*** Supplied material Section Begins ***

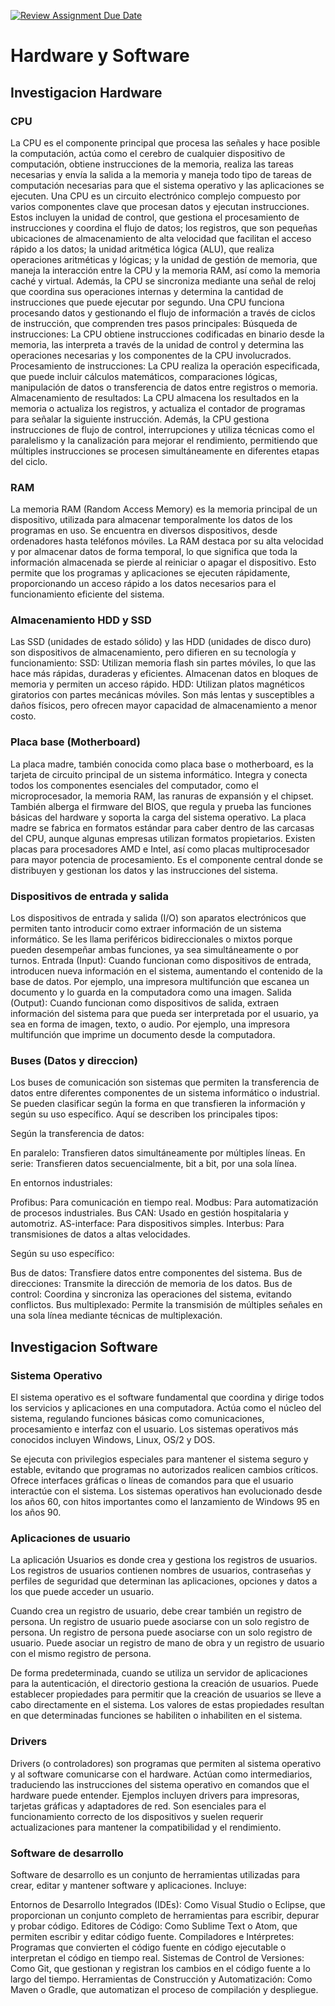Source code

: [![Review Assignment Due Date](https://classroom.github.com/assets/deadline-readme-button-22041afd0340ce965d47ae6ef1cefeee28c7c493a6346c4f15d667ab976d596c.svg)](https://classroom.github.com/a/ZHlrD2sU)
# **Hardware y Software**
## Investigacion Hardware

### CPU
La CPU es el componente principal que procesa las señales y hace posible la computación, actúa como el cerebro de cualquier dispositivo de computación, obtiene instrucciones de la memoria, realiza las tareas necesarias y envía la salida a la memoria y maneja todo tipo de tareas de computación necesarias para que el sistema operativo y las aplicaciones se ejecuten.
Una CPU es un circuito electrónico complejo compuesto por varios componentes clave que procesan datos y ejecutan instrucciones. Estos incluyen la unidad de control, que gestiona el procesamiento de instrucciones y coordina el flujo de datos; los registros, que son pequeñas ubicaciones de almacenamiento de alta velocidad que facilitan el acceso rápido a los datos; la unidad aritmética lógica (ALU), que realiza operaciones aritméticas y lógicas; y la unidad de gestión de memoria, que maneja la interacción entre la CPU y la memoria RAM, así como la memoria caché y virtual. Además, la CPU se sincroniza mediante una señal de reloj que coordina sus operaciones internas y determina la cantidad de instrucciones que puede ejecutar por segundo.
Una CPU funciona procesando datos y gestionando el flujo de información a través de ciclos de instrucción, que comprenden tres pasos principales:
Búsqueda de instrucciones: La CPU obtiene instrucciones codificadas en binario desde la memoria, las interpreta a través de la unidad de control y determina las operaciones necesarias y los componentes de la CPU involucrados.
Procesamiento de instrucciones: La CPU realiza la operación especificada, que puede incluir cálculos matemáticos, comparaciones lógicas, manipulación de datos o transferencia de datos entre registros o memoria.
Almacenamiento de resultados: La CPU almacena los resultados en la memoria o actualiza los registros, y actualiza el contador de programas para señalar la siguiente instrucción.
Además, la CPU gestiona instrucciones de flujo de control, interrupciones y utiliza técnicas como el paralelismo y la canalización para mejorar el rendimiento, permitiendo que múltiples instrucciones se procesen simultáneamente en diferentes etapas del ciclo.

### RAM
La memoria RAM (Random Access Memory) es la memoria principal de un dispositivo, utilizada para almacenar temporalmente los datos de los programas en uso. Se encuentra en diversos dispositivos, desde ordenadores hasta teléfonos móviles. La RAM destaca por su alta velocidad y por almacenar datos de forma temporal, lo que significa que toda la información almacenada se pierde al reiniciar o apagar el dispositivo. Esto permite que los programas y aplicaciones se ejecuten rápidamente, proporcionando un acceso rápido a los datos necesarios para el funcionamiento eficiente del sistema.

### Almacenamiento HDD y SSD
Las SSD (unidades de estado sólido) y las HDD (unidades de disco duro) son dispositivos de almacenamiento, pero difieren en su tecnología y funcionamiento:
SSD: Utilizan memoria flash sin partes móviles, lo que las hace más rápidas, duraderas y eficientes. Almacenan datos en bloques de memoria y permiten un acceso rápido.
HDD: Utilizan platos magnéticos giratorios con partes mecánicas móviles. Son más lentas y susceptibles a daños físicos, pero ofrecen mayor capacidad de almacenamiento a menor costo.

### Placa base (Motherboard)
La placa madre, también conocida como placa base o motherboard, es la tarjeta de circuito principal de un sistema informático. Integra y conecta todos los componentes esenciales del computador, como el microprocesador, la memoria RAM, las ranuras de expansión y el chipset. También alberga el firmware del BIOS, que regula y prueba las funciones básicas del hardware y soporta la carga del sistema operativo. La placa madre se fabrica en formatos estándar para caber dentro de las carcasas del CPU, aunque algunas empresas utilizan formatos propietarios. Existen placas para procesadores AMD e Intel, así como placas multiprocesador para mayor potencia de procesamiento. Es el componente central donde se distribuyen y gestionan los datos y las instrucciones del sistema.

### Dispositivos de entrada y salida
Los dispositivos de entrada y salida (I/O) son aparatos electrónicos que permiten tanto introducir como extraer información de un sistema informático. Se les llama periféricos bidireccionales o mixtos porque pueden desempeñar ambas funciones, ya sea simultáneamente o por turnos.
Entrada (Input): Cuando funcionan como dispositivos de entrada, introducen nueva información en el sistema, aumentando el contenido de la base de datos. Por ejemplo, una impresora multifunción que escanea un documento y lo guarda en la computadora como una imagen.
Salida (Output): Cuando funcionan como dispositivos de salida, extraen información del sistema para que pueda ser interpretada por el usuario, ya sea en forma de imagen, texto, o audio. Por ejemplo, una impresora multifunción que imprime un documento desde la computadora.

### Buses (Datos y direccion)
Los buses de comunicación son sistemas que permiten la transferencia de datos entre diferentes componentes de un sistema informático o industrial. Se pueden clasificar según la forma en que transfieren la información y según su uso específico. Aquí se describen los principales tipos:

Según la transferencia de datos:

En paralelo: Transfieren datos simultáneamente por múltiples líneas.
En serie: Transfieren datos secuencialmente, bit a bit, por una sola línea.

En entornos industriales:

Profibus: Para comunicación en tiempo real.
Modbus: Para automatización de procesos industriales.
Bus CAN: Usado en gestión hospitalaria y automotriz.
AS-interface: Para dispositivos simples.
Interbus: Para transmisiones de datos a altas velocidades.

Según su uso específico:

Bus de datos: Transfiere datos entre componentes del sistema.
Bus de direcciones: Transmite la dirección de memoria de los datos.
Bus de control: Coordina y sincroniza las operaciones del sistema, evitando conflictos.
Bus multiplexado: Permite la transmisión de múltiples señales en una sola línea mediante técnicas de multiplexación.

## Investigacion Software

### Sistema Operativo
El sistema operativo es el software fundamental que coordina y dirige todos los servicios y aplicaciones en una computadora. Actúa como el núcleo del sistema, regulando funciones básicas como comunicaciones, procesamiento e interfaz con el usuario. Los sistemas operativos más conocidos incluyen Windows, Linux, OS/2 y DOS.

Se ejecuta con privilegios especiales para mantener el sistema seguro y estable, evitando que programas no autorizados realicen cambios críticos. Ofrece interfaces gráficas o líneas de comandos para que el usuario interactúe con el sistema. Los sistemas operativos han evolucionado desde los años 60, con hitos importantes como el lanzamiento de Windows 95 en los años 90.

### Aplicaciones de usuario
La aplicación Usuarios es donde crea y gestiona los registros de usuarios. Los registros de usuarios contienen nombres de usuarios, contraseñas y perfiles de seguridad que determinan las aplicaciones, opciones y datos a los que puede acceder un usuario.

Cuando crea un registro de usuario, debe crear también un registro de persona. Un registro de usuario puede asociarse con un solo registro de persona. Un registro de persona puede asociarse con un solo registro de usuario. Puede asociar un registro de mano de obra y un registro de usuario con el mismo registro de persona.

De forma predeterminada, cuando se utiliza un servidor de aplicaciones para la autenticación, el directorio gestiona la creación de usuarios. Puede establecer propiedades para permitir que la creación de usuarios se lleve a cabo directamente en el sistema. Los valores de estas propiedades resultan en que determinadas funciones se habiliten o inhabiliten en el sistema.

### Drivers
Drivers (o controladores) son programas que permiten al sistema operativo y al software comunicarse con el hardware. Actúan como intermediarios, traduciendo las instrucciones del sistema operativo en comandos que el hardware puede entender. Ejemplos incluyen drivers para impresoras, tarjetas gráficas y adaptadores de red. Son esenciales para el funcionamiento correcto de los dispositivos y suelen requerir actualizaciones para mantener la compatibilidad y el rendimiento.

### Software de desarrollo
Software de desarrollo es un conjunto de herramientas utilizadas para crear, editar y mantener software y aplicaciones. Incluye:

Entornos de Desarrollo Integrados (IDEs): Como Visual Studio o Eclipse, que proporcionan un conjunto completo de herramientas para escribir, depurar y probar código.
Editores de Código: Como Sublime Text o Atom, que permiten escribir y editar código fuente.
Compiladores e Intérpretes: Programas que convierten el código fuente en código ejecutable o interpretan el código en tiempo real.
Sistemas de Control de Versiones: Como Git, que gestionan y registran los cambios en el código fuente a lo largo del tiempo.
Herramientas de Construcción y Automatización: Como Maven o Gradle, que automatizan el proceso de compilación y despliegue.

*** Supplied material Section Ends ***
*** Supplied material Section Begins ***

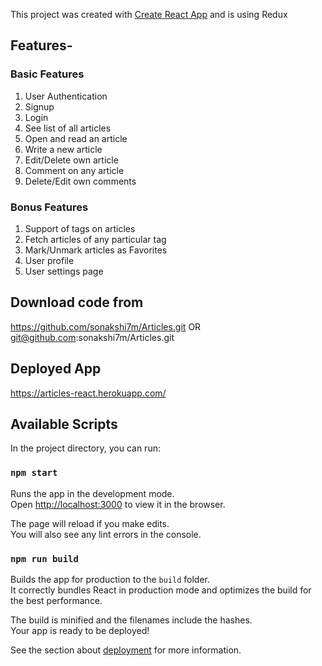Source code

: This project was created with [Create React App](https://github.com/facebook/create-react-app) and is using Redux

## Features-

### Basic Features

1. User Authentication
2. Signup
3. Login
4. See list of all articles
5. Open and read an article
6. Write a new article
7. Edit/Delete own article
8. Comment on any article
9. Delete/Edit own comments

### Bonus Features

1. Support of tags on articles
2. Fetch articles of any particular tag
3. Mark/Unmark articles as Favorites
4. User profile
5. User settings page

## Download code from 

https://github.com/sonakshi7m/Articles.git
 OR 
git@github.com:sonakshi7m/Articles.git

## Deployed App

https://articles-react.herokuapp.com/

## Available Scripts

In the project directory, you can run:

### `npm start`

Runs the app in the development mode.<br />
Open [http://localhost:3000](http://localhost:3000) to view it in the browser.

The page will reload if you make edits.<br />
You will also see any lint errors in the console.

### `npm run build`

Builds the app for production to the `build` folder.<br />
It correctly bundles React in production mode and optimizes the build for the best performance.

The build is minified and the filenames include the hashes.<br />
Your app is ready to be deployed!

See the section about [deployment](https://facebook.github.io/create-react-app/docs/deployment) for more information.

*** Supplied material Section Ends ***
*** Supplied material Section Begins ***

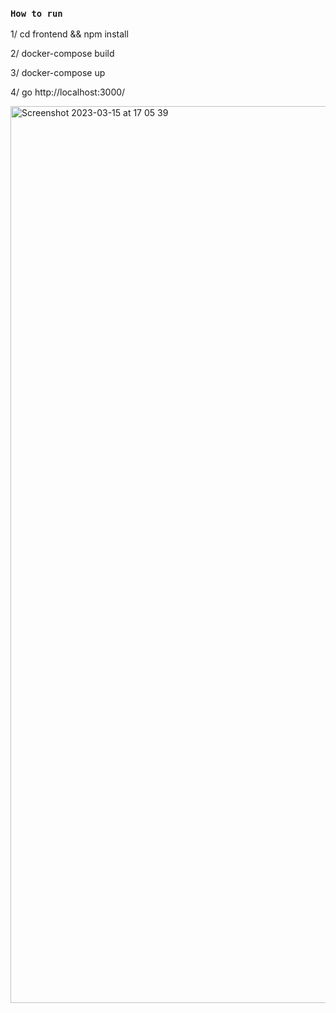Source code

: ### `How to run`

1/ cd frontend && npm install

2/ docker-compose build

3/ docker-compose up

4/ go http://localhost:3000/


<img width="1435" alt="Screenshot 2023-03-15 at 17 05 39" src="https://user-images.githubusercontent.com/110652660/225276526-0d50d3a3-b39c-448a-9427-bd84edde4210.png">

*** Supplied material Section Ends ***

- _Work to complete_:
The answer must consist of each line in the entries above that includes "Delete".

- _Solution for this task_:
7. Edit/Delete own article
9. Delete/Edit own comments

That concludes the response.